Your assignment
The full listing, word for word and free of images, is the expected result.

Dataset records
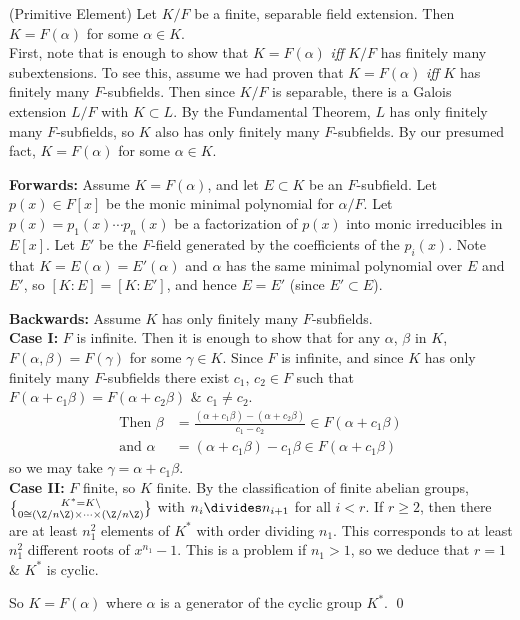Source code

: \thm (Primitive Element) Let $K/F$ be a finite, separable field extension.  Then $K=F(\alpha)$ for some $\alpha\in K$. \\
\pf First, note that is enough to show that $K=F(\alpha)$ \emph{iff} $K/F$ has finitely many subextensions.  To see this, assume we had proven that $K=F(\alpha)$ \emph{iff} $K$ has finitely many $F$-subfields.  Then since $K/F$ is separable, there is a Galois extension $L/F$ with $K\subset L$.  By the Fundamental Theorem, $L$ has only finitely many $F$-subfields, so $K$ also has only finitely many $F$-subfields.  By our presumed fact, $K=F(\alpha)$ for some $\alpha\in K$.

\textbf{Forwards: }Assume $K=F(\alpha)$, and let $E\subset K$ be an $F$-subfield.  Let $p(x)\in F[x]$ be the monic minimal polynomial for $\alpha/F$.  Let $p(x)=p_1(x)\dotsm p_n(x)$ be a factorization of $p(x)$ into monic irreducibles in $E[x]$.  Let $E'$ be the $F$-field generated by the coefficients of the $p_i(x)$.  Note that $K=E(\alpha)=E'(\alpha)$ and $\alpha$ has the same minimal polynomial over $E$ and $E'$, so $[K:E]=[K:E']$, and hence $E=E'$ (since $E'\subset E$).

\textbf{Backwards: }Assume $K$ has only finitely many $F$-subfields. \\
\textbf{Case I: }$F$ is infinite.  Then it is enough to show that for any $\alpha$, $\beta$ in $K$, $F(\alpha,\beta)=F(\gamma)$ for some $\gamma\in K$.  Since $F$ is infinite, and since $K$ has only finitely many $F$-subfields there exist $c_1$, $c_2\in F$ such that $F(\alpha+c_1\beta)=F(\alpha+c_2\beta)$ \& $c_1\neq c_2$.  
\begin{align*}
\text{Then } \beta &= \frac{(\alpha+c_1\beta)-(\alpha+c_2\beta)}{c_1-c_2}\in F(\alpha+c_1\beta) \\
\text{and } \alpha &= (\alpha+c_1\beta)-c_1\beta \in F(\alpha+c_1\beta)
\end{align*}
so we may take $\gamma=\alpha+c_1\beta$. \\
\textbf{Case II: }$F$ finite, so $K$ finite.  By the classification of finite abelian groups, $K^*=K\setminus\brace0\cong(\Z/n\Z)\times\dotsb\times(\Z/n\Z)$ with $n_i\divides n_{i+1}$ for all $i<r$.  If $r\geq2$, then there are at least $n_1^2$ elements of $K^*$ with order dividing $n_1$.  This corresponds to at least $n_1^2$ different roots of $x^{n_1}-1$.  This is a problem if $n_1>1$, so we deduce that $r=1$ \& $K^*$ is cyclic.

So $K=F(\alpha)$ where $\alpha$ is a generator of the cyclic group $K^*$. \qed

Result below
Source code

: \thm (Primitive Element) Let $K/F$ be a finite, separable field extension.  Then $K=F(\alpha)$ for some $\alpha\in K$. \\
\pf First, note that is enough to show that $K=F(\alpha)$ \emph{iff} $K/F$ has finitely many subextensions.  To see this, assume we had proven that $K=F(\alpha)$ \emph{iff} $K$ has finitely many $F$-subfields.  Then since $K/F$ is separable, there is a Galois extension $L/F$ with $K\subset L$.  By the Fundamental Theorem, $L$ has only finitely many $F$-subfields, so $K$ also has only finitely many $F$-subfields.  By our presumed fact, $K=F(\alpha)$ for some $\alpha\in K$.

\textbf{Forwards: }Assume $K=F(\alpha)$, and let $E\subset K$ be an $F$-subfield.  Let $p(x)\in F[x]$ be the monic minimal polynomial for $\alpha/F$.  Let $p(x)=p_1(x)\dotsm p_n(x)$ be a factorization of $p(x)$ into monic irreducibles in $E[x]$.  Let $E'$ be the $F$-field generated by the coefficients of the $p_i(x)$.  Note that $K=E(\alpha)=E'(\alpha)$ and $\alpha$ has the same minimal polynomial over $E$ and $E'$, so $[K:E]=[K:E']$, and hence $E=E'$ (since $E'\subset E$).

\textbf{Backwards: }Assume $K$ has only finitely many $F$-subfields. \\
\textbf{Case I: }$F$ is infinite.  Then it is enough to show that for any $\alpha$, $\beta$ in $K$, $F(\alpha,\beta)=F(\gamma)$ for some $\gamma\in K$.  Since $F$ is infinite, and since $K$ has only finitely many $F$-subfields there exist $c_1$, $c_2\in F$ such that $F(\alpha+c_1\beta)=F(\alpha+c_2\beta)$ \& $c_1\neq c_2$.  
\begin{align*}
\text{Then } \beta &= \frac{(\alpha+c_1\beta)-(\alpha+c_2\beta)}{c_1-c_2}\in F(\alpha+c_1\beta) \\
\text{and } \alpha &= (\alpha+c_1\beta)-c_1\beta \in F(\alpha+c_1\beta)
\end{align*}
so we may take $\gamma=\alpha+c_1\beta$. \\
\textbf{Case II: }$F$ finite, so $K$ finite.  By the classification of finite abelian groups, $K^*=K\setminus\brace0\cong(\Z/n\Z)\times\dotsb\times(\Z/n\Z)$ with $n_i\divides n_{i+1}$ for all $i<r$.  If $r\geq2$, then there are at least $n_1^2$ elements of $K^*$ with order dividing $n_1$.  This corresponds to at least $n_1^2$ different roots of $x^{n_1}-1$.  This is a problem if $n_1>1$, so we deduce that $r=1$ \& $K^*$ is cyclic.

So $K=F(\alpha)$ where $\alpha$ is a generator of the cyclic group $K^*$. \qed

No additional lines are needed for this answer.